=== REQUIRED ACTION ===
Please give back word for word the lines below, from the first one through the one with "Currently not accepting paper registrations.".

[DATA FOR PROCESSING — start]

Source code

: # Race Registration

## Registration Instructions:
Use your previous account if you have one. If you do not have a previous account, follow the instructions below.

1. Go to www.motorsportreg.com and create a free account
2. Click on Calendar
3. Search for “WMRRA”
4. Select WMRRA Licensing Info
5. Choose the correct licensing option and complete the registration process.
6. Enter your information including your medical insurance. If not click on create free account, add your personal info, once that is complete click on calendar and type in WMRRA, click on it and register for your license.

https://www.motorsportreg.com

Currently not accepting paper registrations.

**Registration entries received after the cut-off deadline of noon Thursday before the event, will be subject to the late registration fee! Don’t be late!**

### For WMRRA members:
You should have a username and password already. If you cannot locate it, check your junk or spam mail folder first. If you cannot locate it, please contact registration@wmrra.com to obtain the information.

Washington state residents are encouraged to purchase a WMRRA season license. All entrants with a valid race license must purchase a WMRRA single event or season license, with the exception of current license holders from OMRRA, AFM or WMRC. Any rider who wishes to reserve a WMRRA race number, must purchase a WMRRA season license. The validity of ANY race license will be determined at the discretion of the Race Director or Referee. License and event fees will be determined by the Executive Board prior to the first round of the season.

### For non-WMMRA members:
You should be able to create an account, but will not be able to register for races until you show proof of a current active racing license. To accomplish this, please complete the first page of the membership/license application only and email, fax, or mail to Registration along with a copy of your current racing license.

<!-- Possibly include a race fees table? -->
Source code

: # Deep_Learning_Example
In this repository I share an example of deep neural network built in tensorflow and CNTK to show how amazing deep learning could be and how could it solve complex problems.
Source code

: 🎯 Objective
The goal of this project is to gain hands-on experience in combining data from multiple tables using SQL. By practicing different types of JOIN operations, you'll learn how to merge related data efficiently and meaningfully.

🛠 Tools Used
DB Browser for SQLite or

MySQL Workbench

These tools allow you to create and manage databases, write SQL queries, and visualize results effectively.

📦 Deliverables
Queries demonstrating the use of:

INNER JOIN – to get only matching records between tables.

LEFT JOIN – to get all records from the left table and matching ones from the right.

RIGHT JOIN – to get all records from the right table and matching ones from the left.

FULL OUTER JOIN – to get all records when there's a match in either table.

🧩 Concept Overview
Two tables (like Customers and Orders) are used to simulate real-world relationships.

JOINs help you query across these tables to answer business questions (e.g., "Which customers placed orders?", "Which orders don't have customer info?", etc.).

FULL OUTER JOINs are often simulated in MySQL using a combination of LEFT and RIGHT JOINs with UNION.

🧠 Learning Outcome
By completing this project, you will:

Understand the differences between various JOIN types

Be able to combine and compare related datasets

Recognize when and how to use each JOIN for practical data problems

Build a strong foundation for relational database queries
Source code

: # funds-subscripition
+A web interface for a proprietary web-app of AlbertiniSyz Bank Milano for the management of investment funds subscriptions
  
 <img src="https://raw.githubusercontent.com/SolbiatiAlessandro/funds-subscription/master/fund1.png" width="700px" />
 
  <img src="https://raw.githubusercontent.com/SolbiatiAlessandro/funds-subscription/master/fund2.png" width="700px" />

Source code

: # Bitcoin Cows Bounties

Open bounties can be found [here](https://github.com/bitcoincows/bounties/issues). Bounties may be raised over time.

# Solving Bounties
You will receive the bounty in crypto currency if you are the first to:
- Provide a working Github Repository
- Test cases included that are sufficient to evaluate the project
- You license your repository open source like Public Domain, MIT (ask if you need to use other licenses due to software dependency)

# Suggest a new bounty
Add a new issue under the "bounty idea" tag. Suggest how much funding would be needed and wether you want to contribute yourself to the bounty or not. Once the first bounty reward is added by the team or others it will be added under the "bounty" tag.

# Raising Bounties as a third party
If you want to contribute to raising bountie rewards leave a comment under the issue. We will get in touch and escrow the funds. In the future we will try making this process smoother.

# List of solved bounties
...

[DATA FOR PROCESSING — finish]

=== TASK ANSWER ===
Source code

: # Race Registration

## Registration Instructions:
Use your previous account if you have one. If you do not have a previous account, follow the instructions below.

1. Go to www.motorsportreg.com and create a free account
2. Click on Calendar
3. Search for “WMRRA”
4. Select WMRRA Licensing Info
5. Choose the correct licensing option and complete the registration process.
6. Enter your information including your medical insurance. If not click on create free account, add your personal info, once that is complete click on calendar and type in WMRRA, click on it and register for your license.

https://www.motorsportreg.com

Currently not accepting paper registrations.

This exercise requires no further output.